The foreign exchange market is the largest and the most liquid financial market in the world. This market allows businesses to convert one currency into another currency. The daily turnover is more than 3 trillion USD which overshadows the turnovers on the stock and bond financial markets altogether. The liquidity and competitive prices on this market are unsurpassable.
CFD is an investment instrument allowing the traders to access online price movements of stocks and commodities without their ownership. It is traded with more than 5 000 different CFDs and 15 indicial CFDs available on 23 international stock markets. The advantage of this market is the possibility to gain a profit even if the instrument price declines.
A future contract may be characterized as a contract between two traders about a purchase/sale of a certain amount of commodity delivered in the specified quality, for the agreed price and to the specific date. On most of the commodities and financial instruments, which can be traded on the world market, there are Futures contracts. Whether it is as individual stocks, indices, cocoa, currency, oil, cotton, wheat or gold, trading is possible on the most important capital markets from Chicago to Singapore.

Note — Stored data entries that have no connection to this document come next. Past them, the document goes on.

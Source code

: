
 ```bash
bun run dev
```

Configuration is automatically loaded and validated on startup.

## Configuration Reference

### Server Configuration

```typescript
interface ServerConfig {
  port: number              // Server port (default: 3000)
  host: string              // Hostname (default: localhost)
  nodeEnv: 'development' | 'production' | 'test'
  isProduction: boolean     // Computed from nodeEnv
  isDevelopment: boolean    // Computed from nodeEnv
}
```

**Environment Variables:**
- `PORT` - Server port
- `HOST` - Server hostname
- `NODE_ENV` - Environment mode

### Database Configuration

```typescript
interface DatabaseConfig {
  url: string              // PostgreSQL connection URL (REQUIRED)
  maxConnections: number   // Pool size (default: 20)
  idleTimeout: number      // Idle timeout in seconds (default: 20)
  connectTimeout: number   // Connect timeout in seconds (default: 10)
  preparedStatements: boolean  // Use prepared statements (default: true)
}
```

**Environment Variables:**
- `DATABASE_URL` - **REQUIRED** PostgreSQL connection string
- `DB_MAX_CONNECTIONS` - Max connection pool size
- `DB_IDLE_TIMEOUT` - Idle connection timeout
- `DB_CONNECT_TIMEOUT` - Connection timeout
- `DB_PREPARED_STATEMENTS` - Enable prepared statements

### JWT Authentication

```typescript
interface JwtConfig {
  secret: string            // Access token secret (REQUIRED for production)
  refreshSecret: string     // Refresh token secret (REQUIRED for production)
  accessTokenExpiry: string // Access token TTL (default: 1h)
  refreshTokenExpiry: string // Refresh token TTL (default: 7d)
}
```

Exchange Traded Funds are investment trust funds that are traded on Stock Exchange markets. ETF offer wide and various expositions in comparison with other stocks as they are ideal for diversification of the portfolio. Currently the most accessible are index-tracking ETF which invest into a specific portfolio of securities by the index, stocks, bonds, a sector-specific or a regional sector.
Stock is defined as a commercial instrument that signifies an ownership position (equity) in a corporation, and represents a claim on its proportional share in the corporation's authorized capital. The owner of the share is a shareholder who has certain privileges resulting from the ownership, usually a share in profits and corporate decision-making.
A bond is understood as a commercial instrument, in which the authorized issuer is obliged to pay the holder a certain amount of money on a due date, including relevant interest. Unlike stocks, bonds provide a predetermined financial yield. Bonds are usually traded on the OTC (over-the-counter) market and their price depends on interest rates. Investment into the bonds is quite difficult for a physical entity due to higher nominal values. One kind of specificity is government bonds. It is particularly for their lower interest yield and a lower risk associated with a state bankruptcy.
Apart from the traditional investment instruments mentioned above, there is a possibility to invest in non-traditional investments. The most commonly used are investments into precious metals and stones.
Precious metals, silver and gold are among the wide range of available commodities. They are ideal products both for long-term and short-term speculative investment. Investment into precious metals is the most commonly used method of alternative investment. Of all the precious metals, gold is the most popular among investors due to its interesting valorisation and low dependence on economic development or the capital market.
According to investors, diamonds are considered to be a worldwide recognized commodity. The advantages of diamonds are their indestructibility, limited quantity, free negotiability of polished diamonds, and that they are not subject to any registration. Diamonds do not produce regular business revenues and thus cannot be compared to investment into the traditional instruments. It is a long-term investment, minimally for 5 years or more, with the aim of investing part of the funds into a constant value, which can survive any political or economic crisis.